**Dataset excerpts:**
━━━

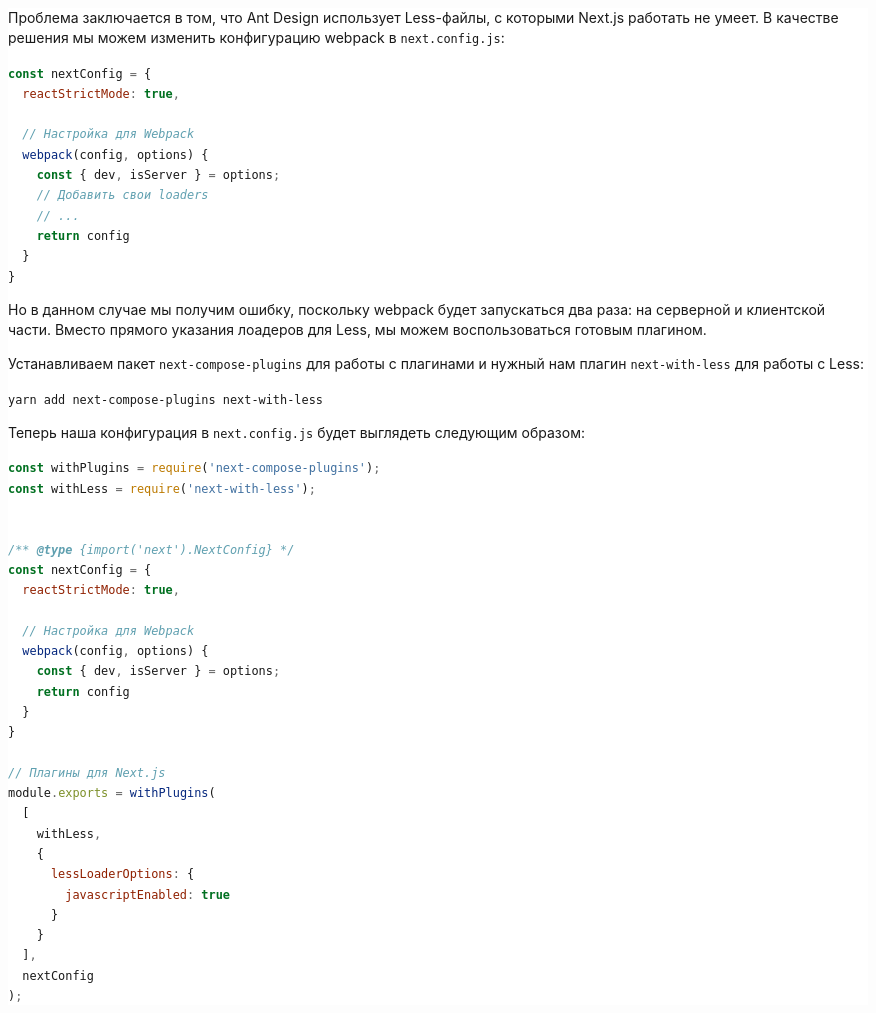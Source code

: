 
Проблема заключается в том, что Ant Design использует Less-файлы, с которыми Next.js работать не умеет.
В качестве решения мы можем изменить конфигурацию webpack в `next.config.js`:


```js
const nextConfig = {
  reactStrictMode: true,

  // Настройка для Webpack
  webpack(config, options) {
    const { dev, isServer } = options;
    // Добавить свои loaders
    // ...
    return config
  }
}
```


Но в данном случае мы получим ошибку, поскольку webpack будет запускаться два раза: на серверной и клиентской части.
Вместо прямого указания лоадеров для Less, мы можем воспользоваться готовым плагином.

Устанавливаем пакет `next-compose-plugins` для работы с плагинами и нужный нам плагин `next-with-less` для работы с Less:


```
yarn add next-compose-plugins next-with-less
```


Теперь наша конфигурация в `next.config.js` будет выглядеть следующим образом:


```js
const withPlugins = require('next-compose-plugins');
const withLess = require('next-with-less');


/** @type {import('next').NextConfig} */
const nextConfig = {
  reactStrictMode: true,

  // Настройка для Webpack
  webpack(config, options) {
    const { dev, isServer } = options;
    return config
  }
}

// Плагины для Next.js
module.exports = withPlugins(
  [
    withLess,
    {
      lessLoaderOptions: {
        javascriptEnabled: true
      }
    }
  ],
  nextConfig
);
```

━━━

**Problem details:**
Exact repetition of all entries is required. The pictures should not appear.

**Answer box:**
Source code

: 
Проблема заключается в том, что Ant Design использует Less-файлы, с которыми Next.js работать не умеет.
В качестве решения мы можем изменить конфигурацию webpack в `next.config.js`:


```js
const nextConfig = {
  reactStrictMode: true,

  // Настройка для Webpack
  webpack(config, options) {
    const { dev, isServer } = options;
    // Добавить свои loaders
    // ...
    return config
  }
}
```


Но в данном случае мы получим ошибку, поскольку webpack будет запускаться два раза: на серверной и клиентской части.
Вместо прямого указания лоадеров для Less, мы можем воспользоваться готовым плагином.

Устанавливаем пакет `next-compose-plugins` для работы с плагинами и нужный нам плагин `next-with-less` для работы с Less:


```
yarn add next-compose-plugins next-with-less
```


Теперь наша конфигурация в `next.config.js` будет выглядеть следующим образом:


```js
const withPlugins = require('next-compose-plugins');
const withLess = require('next-with-less');


/** @type {import('next').NextConfig} */
const nextConfig = {
  reactStrictMode: true,

  // Настройка для Webpack
  webpack(config, options) {
    const { dev, isServer } = options;
    return config
  }
}

// Плагины для Next.js
module.exports = withPlugins(
  [
    withLess,
    {
      lessLoaderOptions: {
        javascriptEnabled: true
      }
    }
  ],
  nextConfig
);
```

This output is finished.